Disease as the greatest killer during the war
According to (civilwarhome.com, Medical care, battle wounds, and disease), disease, not bullets or other weaponry, killed the highest number of people during the war. The reason why the disease was prevalent among the army was partly because of the lax recruitment processes that admitted underage and overage men into the army. Consequently, a good percentage of those who succumbed to diseases on the battlefield was physically and medically unfit to have joined the army in the first place.
The hygienic conditions and the living conditions in the camps did not help matters either; the consumption of food and drinking of water contaminated with the Salmonella bacteria led to diseases such as typhoid fever, dysentery, and diarrhea. Exposure to communicable diseases led to the fast spread of diseases such as whooping cough, chickenpox, mumps, and measles among the men.
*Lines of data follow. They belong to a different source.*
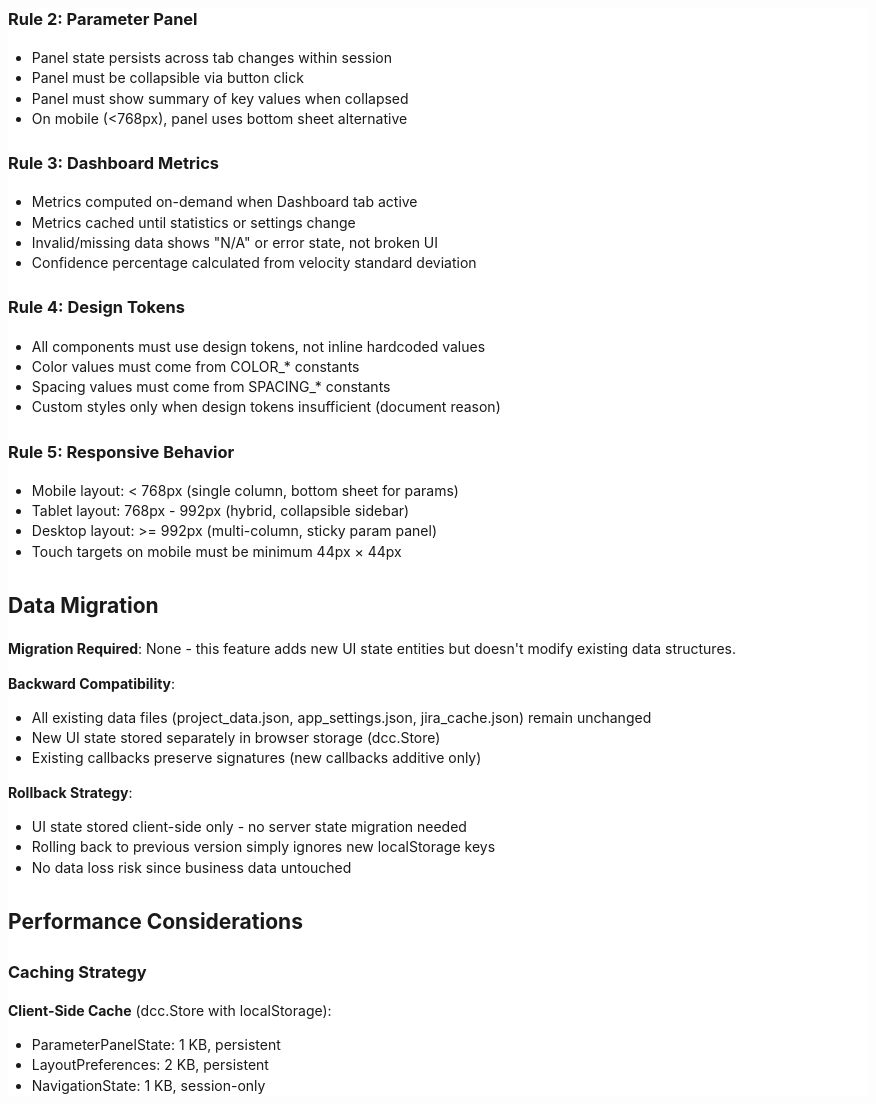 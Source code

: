 ### Rule 2: Parameter Panel

- Panel state persists across tab changes within session
- Panel must be collapsible via button click
- Panel must show summary of key values when collapsed
- On mobile (<768px), panel uses bottom sheet alternative

### Rule 3: Dashboard Metrics

- Metrics computed on-demand when Dashboard tab active
- Metrics cached until statistics or settings change
- Invalid/missing data shows "N/A" or error state, not broken UI
- Confidence percentage calculated from velocity standard deviation

### Rule 4: Design Tokens

- All components must use design tokens, not inline hardcoded values
- Color values must come from COLOR_* constants
- Spacing values must come from SPACING_* constants
- Custom styles only when design tokens insufficient (document reason)

### Rule 5: Responsive Behavior

- Mobile layout: < 768px (single column, bottom sheet for params)
- Tablet layout: 768px - 992px (hybrid, collapsible sidebar)
- Desktop layout: >= 992px (multi-column, sticky param panel)
- Touch targets on mobile must be minimum 44px × 44px

## Data Migration

**Migration Required**: None - this feature adds new UI state entities but doesn't modify existing data structures.

**Backward Compatibility**:
- All existing data files (project_data.json, app_settings.json, jira_cache.json) remain unchanged
- New UI state stored separately in browser storage (dcc.Store)
- Existing callbacks preserve signatures (new callbacks additive only)

**Rollback Strategy**:
- UI state stored client-side only - no server state migration needed
- Rolling back to previous version simply ignores new localStorage keys
- No data loss risk since business data untouched

## Performance Considerations

### Caching Strategy

**Client-Side Cache** (dcc.Store with localStorage):
- ParameterPanelState: 1 KB, persistent
- LayoutPreferences: 2 KB, persistent
- NavigationState: 1 KB, session-only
The Minnie ball as the weapon that most produced the most difficult injuries of the war
The Minnie ball, which is categorized as a small arms ammunition, produced the most difficult injuries during the civil war (Goellnitz). Specifically, the Minnie ball tore on the victims’ flesh on impact, thus creating enormous wounds. In most cases, injuries from the Minnie ball were fatal, and even when it did not kill on impact, it would shatter bones, and this led to the infamous amputations during the war. Wounds resulting from Minnie ball strikes would also become infected thus leading to death in some of the victims.
Amputation as the most common treatment during the war
The most common treatment during the Civil War was the amputations of limbs. Amputations were necessitated by the fact that Minnie Ball (which was the most common weapon), left gaping wounds, destroyed muscles, tissues, and arteries, and splintered bones beyond reasonable repair (Goellnitz). Even where resection of the limbs was an option, doctors did not have much time to perform such procedures due to the high number of people in the queue waiting to be amputated.
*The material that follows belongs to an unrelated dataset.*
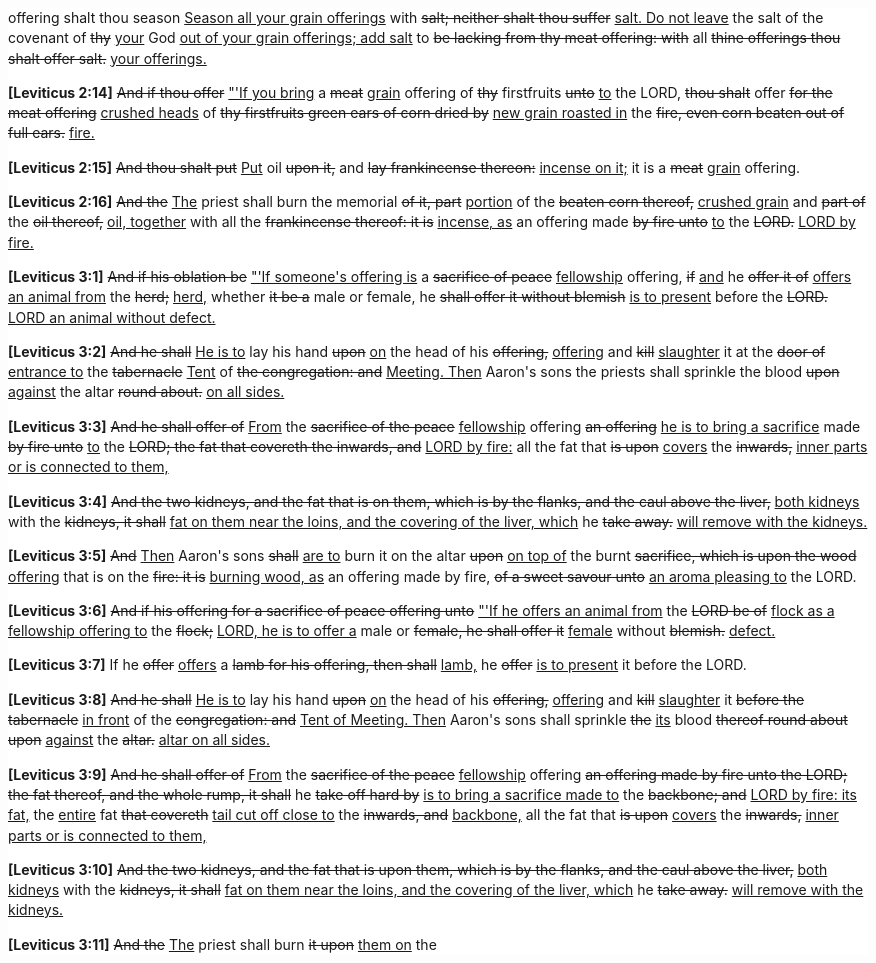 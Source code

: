 offering shalt thou season</del> <ins>Season all your grain offerings</ins> with <del>salt; neither shalt thou suffer</del> <ins>salt. Do not leave</ins> the salt of the covenant of <del>thy</del> <ins>your</ins> God <ins>out of your grain offerings; add salt</ins> to <del>be lacking from thy meat offering: with</del> all <del>thine offerings thou shalt offer salt.</del> <ins>your offerings.</ins></p><p><b>[Leviticus 2:14]</b> <del>And if thou offer</del> <ins>"'If you bring</ins> a <del>meat</del> <ins>grain</ins> offering of <del>thy</del> firstfruits <del>unto</del> <ins>to</ins> the LORD, <del>thou shalt</del> offer <del>for the meat offering</del> <ins>crushed heads</ins> of <del>thy firstfruits green ears of corn dried by</del> <ins>new grain roasted in</ins> the <del>fire, even corn beaten out of full ears.</del> <ins>fire.</ins></p><p><b>[Leviticus 2:15]</b> <del>And thou shalt put</del> <ins>Put</ins> oil <del>upon it,</del> and <del>lay frankincense thereon:</del> <ins>incense on it;</ins> it is a <del>meat</del> <ins>grain</ins> offering.</p><p><b>[Leviticus 2:16]</b> <del>And the</del> <ins>The</ins> priest shall burn the memorial <del>of it, part</del> <ins>portion</ins> of the <del>beaten corn thereof,</del> <ins>crushed grain</ins> and <del>part of</del> the <del>oil thereof,</del> <ins>oil, together</ins> with all the <del>frankincense thereof: it is</del> <ins>incense, as</ins> an offering made <del>by fire unto</del> <ins>to</ins> the <del>LORD.</del> <ins>LORD by fire.</ins></p><p><b>[Leviticus 3:1]</b> <del>And if his oblation be</del> <ins>"'If someone's offering is</ins> a <del>sacrifice of peace</del> <ins>fellowship</ins> offering, <del>if</del> <ins>and</ins> he <del>offer it of</del> <ins>offers an animal from</ins> the <del>herd;</del> <ins>herd,</ins> whether <del>it be a</del> male or female, he <del>shall offer it without blemish</del> <ins>is to present</ins> before the <del>LORD.</del> <ins>LORD an animal without defect.</ins></p><p><b>[Leviticus 3:2]</b> <del>And he shall</del> <ins>He is to</ins> lay his hand <del>upon</del> <ins>on</ins> the head of his <del>offering,</del> <ins>offering</ins> and <del>kill</del> <ins>slaughter</ins> it at the <del>door of</del> <ins>entrance to</ins> the <del>tabernacle</del> <ins>Tent</ins> of <del>the congregation: and</del> <ins>Meeting. Then</ins> Aaron's sons the priests shall sprinkle the blood <del>upon</del> <ins>against</ins> the altar <del>round about.</del> <ins>on all sides.</ins></p><p><b>[Leviticus 3:3]</b> <del>And he shall offer of</del> <ins>From</ins> the <del>sacrifice of the peace</del> <ins>fellowship</ins> offering <del>an offering</del> <ins>he is to bring a sacrifice</ins> made <del>by fire unto</del> <ins>to</ins> the <del>LORD; the fat that covereth the inwards, and</del> <ins>LORD by fire:</ins> all the fat that <del>is upon</del> <ins>covers</ins> the <del>inwards,</del> <ins>inner parts or is connected to them,</ins></p><p><b>[Leviticus 3:4]</b> <del>And the two kidneys, and the fat that is on them, which is by the flanks, and the caul above the liver,</del> <ins>both kidneys</ins> with the <del>kidneys, it shall</del> <ins>fat on them near the loins, and the covering of the liver, which</ins> he <del>take away.</del> <ins>will remove with the kidneys.</ins></p><p><b>[Leviticus 3:5]</b> <del>And</del> <ins>Then</ins> Aaron's sons <del>shall</del> <ins>are to</ins> burn it on the altar <del>upon</del> <ins>on top of</ins> the burnt <del>sacrifice, which is upon the wood</del> <ins>offering</ins> that is on the <del>fire: it is</del> <ins>burning wood, as</ins> an offering made by fire, <del>of a sweet savour unto</del> <ins>an aroma pleasing to</ins> the LORD.</p><p><b>[Leviticus 3:6]</b> <del>And if his offering for a sacrifice of peace offering unto</del> <ins>"'If he offers an animal from</ins> the <del>LORD be of</del> <ins>flock as a fellowship offering to</ins> the <del>flock;</del> <ins>LORD, he is to offer a</ins> male or <del>female, he shall offer it</del> <ins>female</ins> without <del>blemish.</del> <ins>defect.</ins></p><p><b>[Leviticus 3:7]</b> If he <del>offer</del> <ins>offers</ins> a <del>lamb for his offering, then shall</del> <ins>lamb,</ins> he <del>offer</del> <ins>is to present</ins> it before the LORD.</p><p><b>[Leviticus 3:8]</b> <del>And he shall</del> <ins>He is to</ins> lay his hand <del>upon</del> <ins>on</ins> the head of his <del>offering,</del> <ins>offering</ins> and <del>kill</del> <ins>slaughter</ins> it <del>before the tabernacle</del> <ins>in front</ins> of the <del>congregation: and</del> <ins>Tent of Meeting. Then</ins> Aaron's sons shall sprinkle <del>the</del> <ins>its</ins> blood <del>thereof round about upon</del> <ins>against</ins> the <del>altar.</del> <ins>altar on all sides.</ins></p><p><b>[Leviticus 3:9]</b> <del>And he shall offer of</del> <ins>From</ins> the <del>sacrifice of the peace</del> <ins>fellowship</ins> offering <del>an offering made by fire unto the LORD; the fat thereof, and the whole rump, it shall</del> he <del>take off hard by</del> <ins>is to bring a sacrifice made to</ins> the <del>backbone; and</del> <ins>LORD by fire: its fat,</ins> the <ins>entire</ins> fat <del>that covereth</del> <ins>tail cut off close to</ins> the <del>inwards, and</del> <ins>backbone,</ins> all the fat that <del>is upon</del> <ins>covers</ins> the <del>inwards,</del> <ins>inner parts or is connected to them,</ins></p><p><b>[Leviticus 3:10]</b> <del>And the two kidneys, and the fat that is upon them, which is by the flanks, and the caul above the liver,</del> <ins>both kidneys</ins> with the <del>kidneys, it shall</del> <ins>fat on them near the loins, and the covering of the liver, which</ins> he <del>take away.</del> <ins>will remove with the kidneys.</ins></p><p><b>[Leviticus 3:11]</b> <del>And the</del> <ins>The</ins> priest shall burn <del>it upon</del> <ins>them on</ins> the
Amputations were also necessitated by the high prevalence of gangrene. According to (Paciorek 6), civil war doctors lacked an understanding of a gangrene infection and they usually used amputation as the best way of stemming the infection from spreading further. Pain during amputations was nabbed using chloroform, ether, or a combination of both.
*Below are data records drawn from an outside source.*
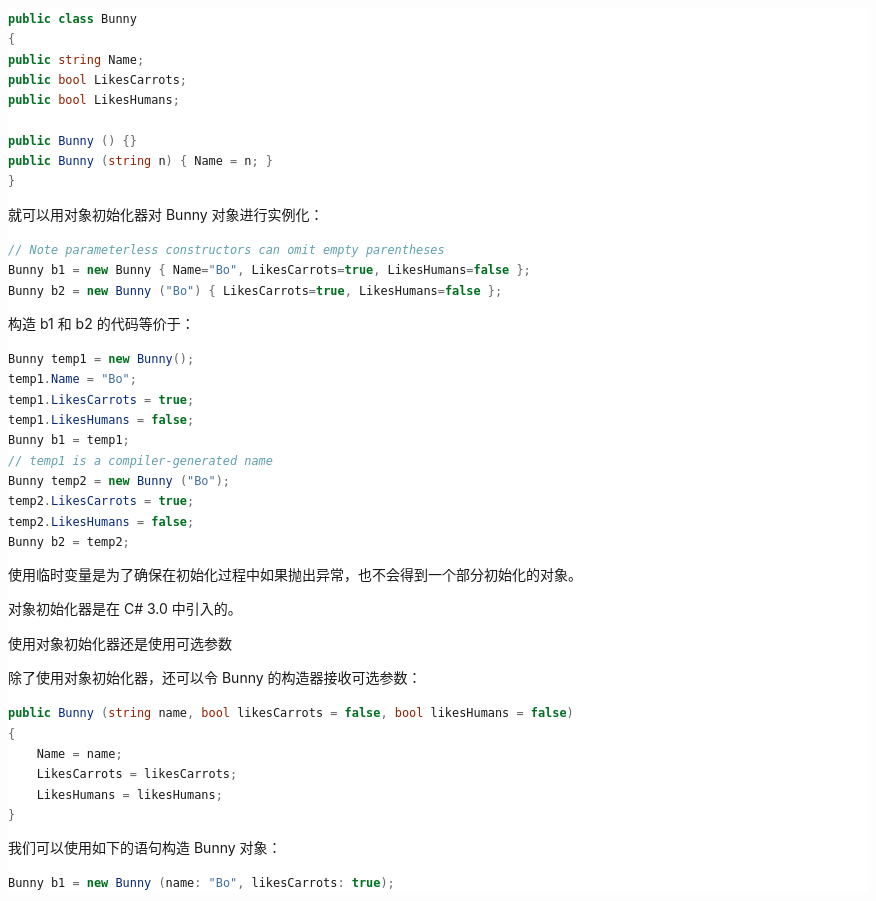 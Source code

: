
 ```cs
public class Bunny 
{
public string Name; 
public bool LikesCarrots; 
public bool LikesHumans;

public Bunny () {} 
public Bunny (string n) { Name = n; }
}
```

就可以用对象初始化器对 Bunny 对象进行实例化：

```cs
// Note parameterless constructors can omit empty parentheses 
Bunny b1 = new Bunny { Name="Bo", LikesCarrots=true, LikesHumans=false }; 
Bunny b2 = new Bunny ("Bo") { LikesCarrots=true, LikesHumans=false };
```

构造 b1 和 b2 的代码等价于：

```cs
Bunny temp1 = new Bunny(); 
temp1.Name = "Bo"; 
temp1.LikesCarrots = true; 
temp1.LikesHumans = false; 
Bunny b1 = temp1;
// temp1 is a compiler-generated name
Bunny temp2 = new Bunny ("Bo"); 
temp2.LikesCarrots = true; 
temp2.LikesHumans = false; 
Bunny b2 = temp2;
```

使用临时变量是为了确保在初始化过程中如果抛出异常，也不会得到一个部分初始化的对象。

对象初始化器是在 C# 3.0 中引入的。

使用对象初始化器还是使用可选参数

除了使用对象初始化器，还可以令 Bunny 的构造器接收可选参数：

```cs
public Bunny (string name, bool likesCarrots = false, bool likesHumans = false) 
{
    Name = name;
    LikesCarrots = likesCarrots;
    LikesHumans = likesHumans; 
}
```

我们可以使用如下的语句构造 Bunny 对象：

```cs
Bunny b1 = new Bunny (name: "Bo", likesCarrots: true);
```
More than 11,000 doctors attended to an estimated 10 million people during the war
At the start of the Civil War, the US Army medical staff was made up of a surgeon general, 30 surgeons, and 83 assistant surgeons (civilwarhome.com, Caring for the men). By the time the war ended, an excess of 11,000 doctors had attended to people on the battlefield. Many doctors had poor training if any, and a good percentage of them were political appointees. The Northern army had the largest number of surgeons, but most of them learned to perform surgeries for the first time on the battlefield. It is estimated that the doctors treated approximately 10 million people in just four years (civilwarhome.com, Medical car, battle wounds, and diseases).
The medical innovations and improvement developed during the war
Medical innovations and improvement that occurred during the civil war include the medical ambulance, the use of anesthesia during surgical operations, and the invention of new surgical procedures necessitated by the nature of the battlefield injuries. The development of pharmaceutical science was also brought about by the pressures of giving the injured men mass-produced medicine (Paciorek 7). Overall, the civil war spurred an improvement in medical care and medicine.
Works Cited
Civilwarhome. Caring for the Men: The History of Civil War Medicine. 2004. Web.
Civilwarhome. Medical Care, Battle Wounds, and Disease. 2002. Web.
Goellnitz, Jenny. Civil War Battlefield Surgery: A Description of Civil War Field Surgery. history Archive. 2011. Web.
Paciorek, Jessica. “Medicine and Its Practice during the American Civil War.” TCNJ Journal of Student Scholarship IX (2007): 1-12. Web.